A high-severity vulnerability has been discovered in multiple Primakon products utilizing the Pi Portal 1 component. This flaw allows an unauthenticated remote attacker to potentially execute arbitrary code on affected systems, leading to a complete system compromise. Organizations are urged to apply the vendor-provided security updates immediately to prevent potential data breaches, service disruption, and unauthorized access to their networks.

This vulnerability is a critical command injection flaw within the "Pi Portal 1" component. Due to insufficient input sanitization on a publicly exposed API endpoint, a remote, unauthenticated attacker can send a specially crafted HTTP request containing malicious commands. The server-side application improperly processes this input, executing the embedded commands with the privileges of the web service account, which can lead to Remote Code Execution (RCE).

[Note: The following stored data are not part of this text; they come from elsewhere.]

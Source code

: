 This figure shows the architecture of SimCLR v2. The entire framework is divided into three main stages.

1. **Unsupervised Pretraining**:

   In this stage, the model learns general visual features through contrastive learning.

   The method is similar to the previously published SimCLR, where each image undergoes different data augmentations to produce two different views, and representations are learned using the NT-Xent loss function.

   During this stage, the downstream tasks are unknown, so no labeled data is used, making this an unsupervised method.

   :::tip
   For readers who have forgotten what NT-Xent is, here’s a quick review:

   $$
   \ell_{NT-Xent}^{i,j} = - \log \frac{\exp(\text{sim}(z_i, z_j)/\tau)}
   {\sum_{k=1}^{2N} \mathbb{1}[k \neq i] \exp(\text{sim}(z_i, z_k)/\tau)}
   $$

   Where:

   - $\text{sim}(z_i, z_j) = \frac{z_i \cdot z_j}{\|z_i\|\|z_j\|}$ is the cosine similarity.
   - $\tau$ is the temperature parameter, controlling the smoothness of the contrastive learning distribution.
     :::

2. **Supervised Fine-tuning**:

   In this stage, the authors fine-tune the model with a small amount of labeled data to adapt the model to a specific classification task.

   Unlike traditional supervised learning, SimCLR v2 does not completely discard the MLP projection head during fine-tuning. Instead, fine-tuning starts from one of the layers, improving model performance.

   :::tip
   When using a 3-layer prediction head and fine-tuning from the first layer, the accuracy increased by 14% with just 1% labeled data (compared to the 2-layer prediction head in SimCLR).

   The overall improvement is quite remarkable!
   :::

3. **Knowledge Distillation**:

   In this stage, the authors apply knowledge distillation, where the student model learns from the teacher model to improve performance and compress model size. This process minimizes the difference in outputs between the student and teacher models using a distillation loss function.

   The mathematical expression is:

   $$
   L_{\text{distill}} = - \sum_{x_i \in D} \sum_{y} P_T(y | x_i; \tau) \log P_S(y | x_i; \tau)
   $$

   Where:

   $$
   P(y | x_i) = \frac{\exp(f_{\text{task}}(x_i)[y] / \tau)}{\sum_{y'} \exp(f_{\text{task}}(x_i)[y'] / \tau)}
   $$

Designated as a High severity vulnerability with a CVSS score of 8.6, successful exploitation poses a significant threat to the business. An attacker could leverage this flaw to steal sensitive corporate or customer data, install ransomware, disrupt critical business operations by taking the service offline, or use the compromised server as a pivot point to attack other internal systems. The potential consequences include severe financial losses, reputational damage, regulatory fines, and a loss of customer trust.

Immediate Action:

• Identify all instances of Primakon products running the affected Pi Portal 1 component within the environment.
• Prioritize these systems for immediate patching according to the organization's change management process.
• Apply the security updates provided by Primakon without delay to fully remediate the vulnerability.
• Verify that the patches have been successfully installed and the systems are no longer vulnerable.

Proactive Monitoring:

• Review web server and application access logs for unusual or malformed requests to the Pi Portal 1 API endpoints, particularly those containing shell commands or suspicious characters.
• Monitor for any unexpected outbound network connections from the servers hosting the affected software.
• Implement file integrity monitoring to detect the creation of unauthorized files or modifications to system binaries on the affected servers.

Compensating Controls:

• If immediate patching is not feasible, restrict network access to the affected portal to only trusted IP addresses and internal networks.
• Deploy a Web Application Firewall (WAF) with rules specifically designed to inspect and block malicious requests attempting to exploit this command injection vulnerability.
• Consider temporarily taking the affected service offline if the risk of compromise outweighs the need for availability.

Public Exploit Available: false

Given the High severity (CVSS 8.6) of this vulnerability and the risk of complete system compromise, we strongly recommend that organizations prioritize the immediate application of vendor-supplied patches. Although this vulnerability is not currently listed on the CISA KEV catalog, its critical nature warrants urgent attention. If patching is delayed, compensating controls such as network segmentation and WAF implementation should be deployed immediately to reduce the attack surface.